━━━ Entries supplied ━━━

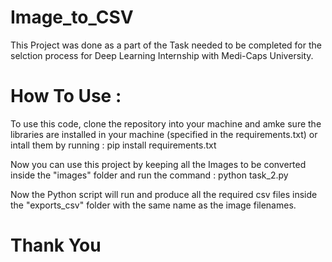 # Image_to_CSV
This Project was done as a part of the Task needed to be completed for the selction process for Deep Learning Internship with Medi-Caps University.

# How To Use :
To use this code, clone the repository into  your  machine and amke sure the libraries are installed in your machine (specified in the requirements.txt) or intall them by running :
                pip install requirements.txt

Now you can use this project by keeping all the Images to be converted inside the "images" folder and run the command :
                python task_2.py

Now the Python script will run and produce all the required csv files inside the "exports_csv" folder with the same name as the image filenames.

# Thank You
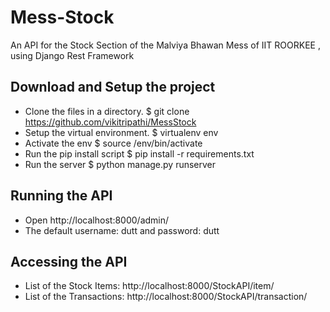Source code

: Mess-Stock
=========
An API for the Stock Section of the Malviya Bhawan Mess of IIT ROORKEE , using Django Rest Framework

Download and Setup the project
------------------------------
- Clone the files in a directory. $ git clone https://github.com/vikitripathi/MessStock
- Setup the virtual environment. $ virtualenv env
- Activate the env $ source /env/bin/activate
- Run the pip install script $ pip install -r requirements.txt
- Run the server $ python manage.py runserver

Running the API
---------------
- Open http://localhost:8000/admin/
- The default username: dutt and password: dutt

Accessing the API
-----------------
- List of the Stock Items: http://localhost:8000/StockAPI/item/
- List of the Transactions: http://localhost:8000/StockAPI/transaction/

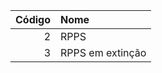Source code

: | Código | Nome             |
 | -----: | :--------------- |
 | 2      | RPPS             |
 | 3      | RPPS em extinção |
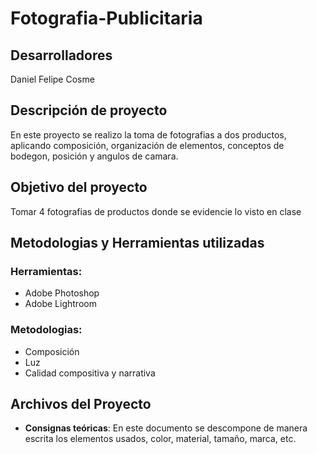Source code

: # Fotografia-Publicitaria

## Desarrolladores
Daniel Felipe Cosme

## Descripción de proyecto
En este proyecto se realizo la toma de fotografias a dos productos, aplicando composición, organización de elementos, conceptos de bodegon, posición y angulos de camara.

## Objetivo del proyecto
Tomar 4 fotografias de productos donde se evidencie lo visto en clase

## Metodologias y Herramientas utilizadas
### Herramientas:
- Adobe Photoshop
- Adobe Lightroom

### Metodologias:
- Composición
- Luz
- Calidad compositiva y narrativa

## Archivos del Proyecto
- **Consignas teóricas**: En este documento se descompone de manera escrita los elementos usados, color, material, tamaño, marca, etc.
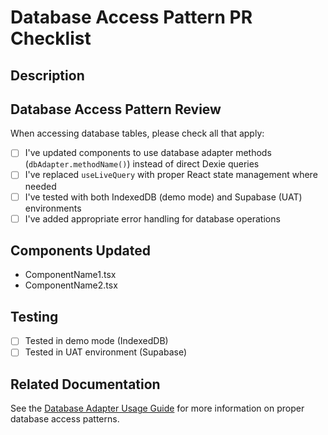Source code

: # Database Access Pattern PR Checklist

## Description

<!-- Provide a brief description of the changes in this PR -->

## Database Access Pattern Review

When accessing database tables, please check all that apply:

- [ ] I've updated components to use database adapter methods (`dbAdapter.methodName()`) instead of direct Dexie queries
- [ ] I've replaced `useLiveQuery` with proper React state management where needed
- [ ] I've tested with both IndexedDB (demo mode) and Supabase (UAT) environments
- [ ] I've added appropriate error handling for database operations

## Components Updated

<!-- List the components that were updated to use proper adapter methods -->

- ComponentName1.tsx
- ComponentName2.tsx

## Testing

<!-- Describe how you tested these changes -->

- [ ] Tested in demo mode (IndexedDB)
- [ ] Tested in UAT environment (Supabase)

## Related Documentation

See the [Database Adapter Usage Guide](../docs/DATABASE_ADAPTERS.md) for more information on proper database access patterns.
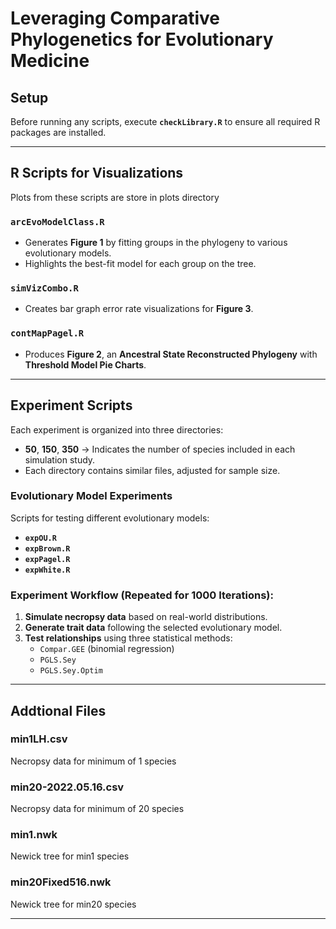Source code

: # Leveraging Comparative Phylogenetics for Evolutionary Medicine  

## Setup  
Before running any scripts, execute **`checkLibrary.R`** to ensure all required R packages are installed.  

---

## R Scripts for Visualizations
Plots from these scripts are store in plots directory

### `arcEvoModelClass.R`  
- Generates **Figure 1** by fitting groups in the phylogeny to various evolutionary models.  
- Highlights the best-fit model for each group on the tree.  

### `simVizCombo.R`  
- Creates bar graph error rate visualizations for **Figure 3**.  

### `contMapPagel.R`  
- Produces **Figure 2**, an **Ancestral State Reconstructed Phylogeny** with **Threshold Model Pie Charts**.  

---

## Experiment Scripts  

Each experiment is organized into three directories:  
- **50**, **150**, **350** → Indicates the number of species included in each simulation study.  
- Each directory contains similar files, adjusted for sample size.  

### Evolutionary Model Experiments  
Scripts for testing different evolutionary models:  
- **`expOU.R`**  
- **`expBrown.R`**  
- **`expPagel.R`**  
- **`expWhite.R`**  

### **Experiment Workflow (Repeated for 1000 Iterations):**  
1. **Simulate necropsy data** based on real-world distributions.  
2. **Generate trait data** following the selected evolutionary model.  
3. **Test relationships** using three statistical methods:  
   - `Compar.GEE` (binomial regression)  
   - `PGLS.Sey`  
   - `PGLS.Sey.Optim`  

---


## Addtional Files

###  min1LH.csv
Necropsy data for minimum of 1 species

###  min20-2022.05.16.csv
Necropsy data for minimum of 20 species

### min1.nwk
Newick tree for min1 species

### min20Fixed516.nwk
Newick tree for min20 species

---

━━━

> **How to complete this task**
Omit the pictures, then give every record back exactly as it stands.

> **Output**
 # Image_to_CSV
This Project was done as a part of the Task needed to be completed for the selction process for Deep Learning Internship with Medi-Caps University.

# How To Use :
To use this code, clone the repository into  your  machine and amke sure the libraries are installed in your machine (specified in the requirements.txt) or intall them by running :
                pip install requirements.txt

Now you can use this project by keeping all the Images to be converted inside the "images" folder and run the command :
                python task_2.py

Now the Python script will run and produce all the required csv files inside the "exports_csv" folder with the same name as the image filenames.

# Thank You
Source code

: Mess-Stock
=========
An API for the Stock Section of the Malviya Bhawan Mess of IIT ROORKEE , using Django Rest Framework

Download and Setup the project
------------------------------
- Clone the files in a directory. $ git clone https://github.com/vikitripathi/MessStock
- Setup the virtual environment. $ virtualenv env
- Activate the env $ source /env/bin/activate
- Run the pip install script $ pip install -r requirements.txt
- Run the server $ python manage.py runserver

Running the API
---------------
- Open http://localhost:8000/admin/
- The default username: dutt and password: dutt

Accessing the API
-----------------
- List of the Stock Items: http://localhost:8000/StockAPI/item/
- List of the Transactions: http://localhost:8000/StockAPI/transaction/

Source code

: | Código | Nome             |
 | -----: | :--------------- |
 | 2      | RPPS             |
 | 3      | RPPS em extinção |
Source code

: # Fotografia-Publicitaria

## Desarrolladores
Daniel Felipe Cosme

## Descripción de proyecto
En este proyecto se realizo la toma de fotografias a dos productos, aplicando composición, organización de elementos, conceptos de bodegon, posición y angulos de camara.

## Objetivo del proyecto
Tomar 4 fotografias de productos donde se evidencie lo visto en clase

## Metodologias y Herramientas utilizadas
### Herramientas:
- Adobe Photoshop
- Adobe Lightroom

### Metodologias:
- Composición
- Luz
- Calidad compositiva y narrativa

## Archivos del Proyecto
- **Consignas teóricas**: En este documento se descompone de manera escrita los elementos usados, color, material, tamaño, marca, etc.
Source code

: # Database Access Pattern PR Checklist

## Description

<!-- Provide a brief description of the changes in this PR -->

## Database Access Pattern Review

When accessing database tables, please check all that apply:

- [ ] I've updated components to use database adapter methods (`dbAdapter.methodName()`) instead of direct Dexie queries
- [ ] I've replaced `useLiveQuery` with proper React state management where needed
- [ ] I've tested with both IndexedDB (demo mode) and Supabase (UAT) environments
- [ ] I've added appropriate error handling for database operations

## Components Updated

<!-- List the components that were updated to use proper adapter methods -->

- ComponentName1.tsx
- ComponentName2.tsx

## Testing

<!-- Describe how you tested these changes -->

- [ ] Tested in demo mode (IndexedDB)
- [ ] Tested in UAT environment (Supabase)

## Related Documentation

See the [Database Adapter Usage Guide](../docs/DATABASE_ADAPTERS.md) for more information on proper database access patterns.
Source code

: # Leveraging Comparative Phylogenetics for Evolutionary Medicine  

## Setup  
Before running any scripts, execute **`checkLibrary.R`** to ensure all required R packages are installed.  

---

## R Scripts for Visualizations
Plots from these scripts are store in plots directory

### `arcEvoModelClass.R`  
- Generates **Figure 1** by fitting groups in the phylogeny to various evolutionary models.  
- Highlights the best-fit model for each group on the tree.  

### `simVizCombo.R`  
- Creates bar graph error rate visualizations for **Figure 3**.  

### `contMapPagel.R`  
- Produces **Figure 2**, an **Ancestral State Reconstructed Phylogeny** with **Threshold Model Pie Charts**.  

---

## Experiment Scripts  

Each experiment is organized into three directories:  
- **50**, **150**, **350** → Indicates the number of species included in each simulation study.  
- Each directory contains similar files, adjusted for sample size.  

### Evolutionary Model Experiments  
Scripts for testing different evolutionary models:  
- **`expOU.R`**  
- **`expBrown.R`**  
- **`expPagel.R`**  
- **`expWhite.R`**  

### **Experiment Workflow (Repeated for 1000 Iterations):**  
1. **Simulate necropsy data** based on real-world distributions.  
2. **Generate trait data** following the selected evolutionary model.  
3. **Test relationships** using three statistical methods:  
   - `Compar.GEE` (binomial regression)  
   - `PGLS.Sey`  
   - `PGLS.Sey.Optim`  

---


## Addtional Files

###  min1LH.csv
Necropsy data for minimum of 1 species

###  min20-2022.05.16.csv
Necropsy data for minimum of 20 species

### min1.nwk
Newick tree for min1 species

### min20Fixed516.nwk
Newick tree for min20 species

---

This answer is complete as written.